What is the purpose of the Robinson-Patman Act quizlet?
What is the purpose of the Robinson-Patman Act quizlet?
The Robinson-Patman Act is an amendment to the Clayton Act, which outlaws price discrimination that might substantially lessen competition or tends to create a monopoly. This exception allows a seller in good faith to meet the equally low price, service, or facility of a competitor.
What is the significance of the Sherman Antitrust and the Robinson-Patman Acts to the industrial buyer?
What is the significance of the Sherman Antitrust and the Robinson-Patman acts to the industrial buyer? Both acts enforce fair price setting by the supplier by restricting collusion and assuring equal prices for all buyers.
What are the three basic defenses that a seller can use if accused under the Robinson-Patman Act?
Allegations of Robinson-Patman violations may be defended by asserting and proving either that the differing prices reflect only the cost of the seller’s manufacture or delivery (the “cost justification” defense); or, that the seller is attempting either (1) to meet the competition of another seller, or (2) enable his …
When did the Sherman Antitrust Act end?
The Sherman Act was designed to restore competition but was loosely worded and failed to define such critical terms as “trust,” “combination,” “conspiracy,” and “monopoly.” Five years later, the Supreme Court dismantled the Sherman Act in United States v. E. C. Knight Company (1895).
Who prosecutes antitrust?
The Federal Government. Both the FTC and the U.S. Department of Justice (DOJ) Antitrust Division enforce the federal antitrust laws. In some respects their authorities overlap, but in practice the two agencies complement each other.
Does the FTC sue people?
The FTC protects consumers by stopping unfair, deceptive or fraudulent practices in the marketplace. We conduct investigations, sue companies and people that violate the law, develop rules to ensure a vibrant marketplace, and educate consumers and businesses about their rights and responsibilities.
What is the Robinson-Patman Act and why is it important?
What Is the Robinson-Patman Act? The Robinson-Patman Act is a federal law passed in 1936 to outlaw price discrimination. The Robinson-Patman Act is an amendment to the 1914 Clayton Antitrust Act and is supposed to prevent “unfair” competition.
How should price discrimination claims under the Robinson-Patman Act be evaluated?

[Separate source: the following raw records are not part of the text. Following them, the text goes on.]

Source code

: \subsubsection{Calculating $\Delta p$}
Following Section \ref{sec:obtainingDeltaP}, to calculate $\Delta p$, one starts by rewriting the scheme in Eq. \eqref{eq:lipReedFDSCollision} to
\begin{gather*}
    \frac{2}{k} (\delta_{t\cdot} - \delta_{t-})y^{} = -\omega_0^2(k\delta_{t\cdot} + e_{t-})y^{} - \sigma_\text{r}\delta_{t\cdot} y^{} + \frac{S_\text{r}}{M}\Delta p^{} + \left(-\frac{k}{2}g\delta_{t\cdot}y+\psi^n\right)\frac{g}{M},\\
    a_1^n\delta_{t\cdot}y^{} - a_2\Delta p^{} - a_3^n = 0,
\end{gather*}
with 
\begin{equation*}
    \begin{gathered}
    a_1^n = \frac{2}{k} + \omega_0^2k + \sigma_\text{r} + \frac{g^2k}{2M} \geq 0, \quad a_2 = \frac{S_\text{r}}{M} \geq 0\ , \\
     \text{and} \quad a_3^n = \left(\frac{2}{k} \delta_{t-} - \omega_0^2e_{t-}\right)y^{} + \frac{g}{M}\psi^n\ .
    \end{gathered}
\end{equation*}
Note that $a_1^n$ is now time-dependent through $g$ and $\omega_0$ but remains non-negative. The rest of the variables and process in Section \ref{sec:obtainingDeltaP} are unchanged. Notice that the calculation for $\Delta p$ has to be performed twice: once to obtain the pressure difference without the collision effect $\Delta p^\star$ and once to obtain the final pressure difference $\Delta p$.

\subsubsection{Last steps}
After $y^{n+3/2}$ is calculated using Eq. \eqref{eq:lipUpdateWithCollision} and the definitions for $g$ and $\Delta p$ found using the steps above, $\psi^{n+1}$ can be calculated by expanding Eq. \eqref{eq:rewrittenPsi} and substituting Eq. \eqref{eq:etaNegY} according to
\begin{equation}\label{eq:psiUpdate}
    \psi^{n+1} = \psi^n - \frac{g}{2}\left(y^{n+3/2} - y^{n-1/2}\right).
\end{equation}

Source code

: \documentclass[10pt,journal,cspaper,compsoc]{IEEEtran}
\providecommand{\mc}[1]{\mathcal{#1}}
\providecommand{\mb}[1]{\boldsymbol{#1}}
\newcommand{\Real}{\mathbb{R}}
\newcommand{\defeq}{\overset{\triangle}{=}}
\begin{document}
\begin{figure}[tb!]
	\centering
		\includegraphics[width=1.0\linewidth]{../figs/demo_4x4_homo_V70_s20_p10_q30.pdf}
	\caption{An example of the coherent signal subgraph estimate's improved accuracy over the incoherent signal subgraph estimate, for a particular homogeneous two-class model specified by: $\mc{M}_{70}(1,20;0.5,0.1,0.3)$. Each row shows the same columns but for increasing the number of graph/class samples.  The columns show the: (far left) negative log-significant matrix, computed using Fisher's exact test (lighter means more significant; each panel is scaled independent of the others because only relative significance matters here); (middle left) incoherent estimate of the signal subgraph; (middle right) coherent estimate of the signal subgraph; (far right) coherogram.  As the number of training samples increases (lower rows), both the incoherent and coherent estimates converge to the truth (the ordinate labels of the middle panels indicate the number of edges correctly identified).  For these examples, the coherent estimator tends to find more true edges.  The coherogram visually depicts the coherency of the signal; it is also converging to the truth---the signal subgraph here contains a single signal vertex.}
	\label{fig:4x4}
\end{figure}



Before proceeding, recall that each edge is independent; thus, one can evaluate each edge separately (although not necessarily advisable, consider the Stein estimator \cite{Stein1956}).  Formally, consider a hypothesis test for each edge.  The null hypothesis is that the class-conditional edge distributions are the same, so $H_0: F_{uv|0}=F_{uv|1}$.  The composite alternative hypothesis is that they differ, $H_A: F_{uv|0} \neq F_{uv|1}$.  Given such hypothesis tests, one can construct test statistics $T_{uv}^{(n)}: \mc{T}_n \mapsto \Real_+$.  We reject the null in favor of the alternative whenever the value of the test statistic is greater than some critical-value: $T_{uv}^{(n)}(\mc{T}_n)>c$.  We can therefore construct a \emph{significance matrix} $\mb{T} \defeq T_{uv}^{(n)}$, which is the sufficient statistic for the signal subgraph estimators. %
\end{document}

The Supreme Court has ruled that price discrimination claims under the Robinson-Patman Act should be evaluated consistent with broader antitrust policies. In practice, Robinson-Patman claims must meet several specific legal tests:
Does the FTC enforce the Robinson-Patman Act?
The FTC is active in enforcement of the Robinson–Patman Act and the Department of Justice is not. This act is one in a category of regulatory enactments that attempt to control price discriminations—or different prices for identical products.
Does the Robinson-Patman Act apply to cooperative associations?
The act only applies to interstate trade and contains a specific exemption for “cooperative associations.” The act has been widely criticized by economists and legal scholars on a variety of grounds. The Robinson-Patman Act requires a business to sell its products at the same price regardless of who the buyer is.